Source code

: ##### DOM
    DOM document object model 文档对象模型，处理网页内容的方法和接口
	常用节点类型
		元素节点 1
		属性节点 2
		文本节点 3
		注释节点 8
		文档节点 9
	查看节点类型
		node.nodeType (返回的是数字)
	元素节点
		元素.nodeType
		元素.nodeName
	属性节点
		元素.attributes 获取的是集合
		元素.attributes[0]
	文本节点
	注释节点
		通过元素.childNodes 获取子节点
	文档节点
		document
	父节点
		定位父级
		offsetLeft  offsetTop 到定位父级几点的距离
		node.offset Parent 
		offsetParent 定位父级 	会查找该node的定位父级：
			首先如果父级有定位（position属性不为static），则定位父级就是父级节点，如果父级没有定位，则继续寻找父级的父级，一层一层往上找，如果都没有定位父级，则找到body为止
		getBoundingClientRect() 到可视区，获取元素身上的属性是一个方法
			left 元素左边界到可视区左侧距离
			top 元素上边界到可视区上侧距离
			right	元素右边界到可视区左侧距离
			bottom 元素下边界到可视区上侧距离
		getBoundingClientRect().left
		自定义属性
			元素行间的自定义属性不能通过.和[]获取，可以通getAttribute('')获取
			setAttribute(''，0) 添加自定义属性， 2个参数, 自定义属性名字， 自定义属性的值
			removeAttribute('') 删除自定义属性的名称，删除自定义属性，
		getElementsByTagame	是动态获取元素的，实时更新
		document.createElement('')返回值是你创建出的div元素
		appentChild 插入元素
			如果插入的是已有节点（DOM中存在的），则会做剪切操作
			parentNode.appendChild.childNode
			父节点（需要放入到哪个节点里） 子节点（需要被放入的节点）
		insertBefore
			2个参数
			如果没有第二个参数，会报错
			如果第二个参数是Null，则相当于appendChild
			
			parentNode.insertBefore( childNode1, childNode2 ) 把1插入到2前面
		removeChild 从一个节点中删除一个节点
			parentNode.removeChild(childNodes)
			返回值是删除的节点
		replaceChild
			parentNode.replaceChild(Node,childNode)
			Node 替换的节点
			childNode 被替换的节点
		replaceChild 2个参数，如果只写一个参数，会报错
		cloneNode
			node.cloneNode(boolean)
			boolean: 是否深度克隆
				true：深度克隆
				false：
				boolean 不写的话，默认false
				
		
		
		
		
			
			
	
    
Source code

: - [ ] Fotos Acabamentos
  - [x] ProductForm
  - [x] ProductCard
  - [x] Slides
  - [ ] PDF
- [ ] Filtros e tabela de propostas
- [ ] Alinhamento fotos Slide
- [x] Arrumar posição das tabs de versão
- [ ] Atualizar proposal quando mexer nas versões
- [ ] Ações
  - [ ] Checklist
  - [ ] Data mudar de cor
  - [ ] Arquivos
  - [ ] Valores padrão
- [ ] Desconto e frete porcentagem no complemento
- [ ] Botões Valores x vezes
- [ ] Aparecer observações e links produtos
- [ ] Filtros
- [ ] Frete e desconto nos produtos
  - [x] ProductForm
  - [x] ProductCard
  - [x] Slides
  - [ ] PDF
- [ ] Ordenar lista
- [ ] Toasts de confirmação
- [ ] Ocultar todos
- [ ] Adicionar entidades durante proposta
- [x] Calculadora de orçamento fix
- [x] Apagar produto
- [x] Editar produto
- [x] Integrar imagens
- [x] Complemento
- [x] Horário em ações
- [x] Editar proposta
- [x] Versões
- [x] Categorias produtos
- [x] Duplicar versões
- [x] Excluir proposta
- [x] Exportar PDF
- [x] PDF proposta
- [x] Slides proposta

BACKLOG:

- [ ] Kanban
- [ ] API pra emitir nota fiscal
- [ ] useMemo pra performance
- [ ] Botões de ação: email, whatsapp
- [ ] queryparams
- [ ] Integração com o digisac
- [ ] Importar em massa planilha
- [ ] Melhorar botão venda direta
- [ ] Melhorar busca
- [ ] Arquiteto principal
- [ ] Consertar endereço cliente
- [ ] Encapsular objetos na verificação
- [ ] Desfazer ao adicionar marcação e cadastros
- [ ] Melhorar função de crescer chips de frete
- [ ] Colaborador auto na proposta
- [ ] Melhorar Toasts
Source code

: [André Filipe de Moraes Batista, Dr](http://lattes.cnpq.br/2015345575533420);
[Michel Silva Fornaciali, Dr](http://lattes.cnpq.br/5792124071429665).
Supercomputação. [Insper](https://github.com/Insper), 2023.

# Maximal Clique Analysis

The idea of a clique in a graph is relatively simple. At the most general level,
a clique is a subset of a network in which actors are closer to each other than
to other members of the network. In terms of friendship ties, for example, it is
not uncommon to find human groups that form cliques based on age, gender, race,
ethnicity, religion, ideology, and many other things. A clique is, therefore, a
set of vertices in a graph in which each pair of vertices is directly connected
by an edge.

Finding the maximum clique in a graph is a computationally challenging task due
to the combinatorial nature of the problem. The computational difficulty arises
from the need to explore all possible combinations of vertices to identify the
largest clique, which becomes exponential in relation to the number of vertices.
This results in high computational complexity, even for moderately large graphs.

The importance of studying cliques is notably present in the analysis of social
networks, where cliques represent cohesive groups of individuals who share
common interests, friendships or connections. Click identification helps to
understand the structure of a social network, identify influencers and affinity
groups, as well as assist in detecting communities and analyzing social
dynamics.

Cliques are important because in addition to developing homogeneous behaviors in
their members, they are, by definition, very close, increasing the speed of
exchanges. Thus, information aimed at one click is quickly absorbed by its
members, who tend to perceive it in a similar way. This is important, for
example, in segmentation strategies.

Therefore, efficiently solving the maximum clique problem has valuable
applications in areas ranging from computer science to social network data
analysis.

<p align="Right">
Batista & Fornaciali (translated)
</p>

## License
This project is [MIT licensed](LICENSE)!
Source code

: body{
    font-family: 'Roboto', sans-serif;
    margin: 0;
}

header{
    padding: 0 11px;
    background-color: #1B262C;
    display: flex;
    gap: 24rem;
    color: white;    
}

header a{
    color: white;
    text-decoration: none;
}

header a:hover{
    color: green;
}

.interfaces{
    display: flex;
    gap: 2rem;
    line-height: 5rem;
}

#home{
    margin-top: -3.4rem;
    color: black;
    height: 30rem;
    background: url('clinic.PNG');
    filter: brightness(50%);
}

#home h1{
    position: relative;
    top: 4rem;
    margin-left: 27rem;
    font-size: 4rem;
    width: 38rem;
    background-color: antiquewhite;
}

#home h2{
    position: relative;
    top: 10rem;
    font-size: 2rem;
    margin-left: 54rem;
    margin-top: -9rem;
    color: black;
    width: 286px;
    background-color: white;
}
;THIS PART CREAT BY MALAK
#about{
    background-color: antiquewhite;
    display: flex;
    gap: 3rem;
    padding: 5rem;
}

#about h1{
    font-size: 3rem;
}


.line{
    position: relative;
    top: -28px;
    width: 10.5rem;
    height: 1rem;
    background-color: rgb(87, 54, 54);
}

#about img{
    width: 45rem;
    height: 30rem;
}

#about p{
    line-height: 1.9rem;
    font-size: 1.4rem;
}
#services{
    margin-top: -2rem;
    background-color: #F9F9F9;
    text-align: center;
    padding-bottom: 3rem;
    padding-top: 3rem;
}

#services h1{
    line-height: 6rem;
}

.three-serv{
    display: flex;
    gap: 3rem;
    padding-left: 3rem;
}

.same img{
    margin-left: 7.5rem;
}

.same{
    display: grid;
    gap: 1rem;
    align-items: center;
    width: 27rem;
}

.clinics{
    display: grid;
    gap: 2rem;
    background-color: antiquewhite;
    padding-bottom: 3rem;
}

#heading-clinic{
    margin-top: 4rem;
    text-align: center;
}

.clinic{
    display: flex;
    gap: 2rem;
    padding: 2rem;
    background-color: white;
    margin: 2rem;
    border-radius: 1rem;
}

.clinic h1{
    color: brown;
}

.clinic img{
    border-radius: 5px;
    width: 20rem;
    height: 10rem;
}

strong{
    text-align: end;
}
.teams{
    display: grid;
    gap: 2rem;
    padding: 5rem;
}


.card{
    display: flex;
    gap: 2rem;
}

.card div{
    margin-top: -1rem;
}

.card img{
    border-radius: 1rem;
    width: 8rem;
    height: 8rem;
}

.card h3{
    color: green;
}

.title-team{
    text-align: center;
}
□ □ □ □ □ □ □
### Your instructions
Report how many lines in the data include the word "from". Nothing else is needed.

### Expected output
2